Mensch... Marcel Reich-Ranicki!

Da haben Sie ja eine Punktlandung hingelegt! Spektakulärer hätte Ihr Auftritt bei der pompösen Verleihung des Deutschen Fernsehpreises nicht sein können. Sie haben getan, womit keiner gerechnet hat.

Sie haben die renommierte Auszeichnung abgelehnt. Und das natürlich nicht ohne eine entsprechende Begründung, die Sie in gewohnt pointiert-ironischer Weise lieferten. "Ich kann das nicht annehmen. Und ich finde es auch schlimm, dass ich das hier vier Stunden erleben musste... Man kann im Arte-Programm manchmal sehr schöne, sehr wichtige Sachen sehen", sagten Sie und legten noch eine Schippe drauf, indem Sie den Gala-Abend als "Blödsinn" bezeichneten.

Das Publikum, darunter so schillernde Persönlichkeiten wie "Deutschland-sucht-den-Superstar-Moderator" Marco Schreyl, Moderatorin Jenny Elvers-Elbertzhagen oder RTL-Star Hugo Egon Balder, wusste gar nicht, wie ihm geschah. Es grinste und applaudierte munter weiter, während Sie genau diesem Publikum eine verbale Ohrfeige verpassten, die es in sich hatte.

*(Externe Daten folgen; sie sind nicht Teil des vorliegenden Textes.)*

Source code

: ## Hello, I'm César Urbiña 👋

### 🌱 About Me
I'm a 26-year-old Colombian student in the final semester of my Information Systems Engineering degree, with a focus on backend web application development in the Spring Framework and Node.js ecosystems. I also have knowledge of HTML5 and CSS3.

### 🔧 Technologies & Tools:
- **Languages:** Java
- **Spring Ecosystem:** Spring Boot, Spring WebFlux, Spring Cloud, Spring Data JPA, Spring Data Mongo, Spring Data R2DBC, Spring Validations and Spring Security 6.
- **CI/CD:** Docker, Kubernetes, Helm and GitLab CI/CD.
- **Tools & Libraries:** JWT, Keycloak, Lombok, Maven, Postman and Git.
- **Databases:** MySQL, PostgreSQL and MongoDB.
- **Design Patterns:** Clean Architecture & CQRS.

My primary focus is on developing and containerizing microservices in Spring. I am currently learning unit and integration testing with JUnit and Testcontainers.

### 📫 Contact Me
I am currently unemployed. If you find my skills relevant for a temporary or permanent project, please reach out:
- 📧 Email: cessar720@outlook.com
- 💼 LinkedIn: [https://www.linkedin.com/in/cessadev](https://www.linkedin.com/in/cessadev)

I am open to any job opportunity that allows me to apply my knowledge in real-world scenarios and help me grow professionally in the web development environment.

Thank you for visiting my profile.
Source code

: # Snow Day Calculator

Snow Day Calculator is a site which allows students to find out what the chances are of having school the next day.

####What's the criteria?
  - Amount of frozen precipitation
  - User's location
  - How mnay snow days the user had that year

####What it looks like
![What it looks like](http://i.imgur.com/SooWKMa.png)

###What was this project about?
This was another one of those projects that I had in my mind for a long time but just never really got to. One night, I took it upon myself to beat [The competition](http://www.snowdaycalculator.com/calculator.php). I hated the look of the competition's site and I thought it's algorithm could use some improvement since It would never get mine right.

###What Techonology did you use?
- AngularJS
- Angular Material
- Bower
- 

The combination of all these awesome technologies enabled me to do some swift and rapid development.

Recht so! Denn, mal ganz ehrlich, besonders anspruchsvoll ist der Fernsehabend am Samstag eher selten. Die wirklich interessanten Beiträge laufen meist unter der Woche, und dann häufig ab 22 Uhr. Und mit Ihrem "Blödsinn" haben Sie bestimmt vielen Menschen aus dem Herzen gesprochen. Die sind das ständige Selbst-Beweihräuchern und den exzessiven Pomp, der nun auch im öffentlich-rechtlichen Fernsehen Einzug gehalten hat, dermaßen leid, dass sie an besagten Samstagabenden viel lieber Freunde zum gemeinsamen DVD-Schauen und Weintrinken einladen.

Aber trotzdem stimmt Ihr Verhalten mich etwas nachdenklich. Also mal ganz ehrlich - als "junger Wilder" wäre solch ein Auftritt problemlos durchgegangen. Schließlich haben Sie das Publikum damit gehörig brüskiert - falls es das inzwischen begriffen hat und ihm das Grinsen vergangen ist.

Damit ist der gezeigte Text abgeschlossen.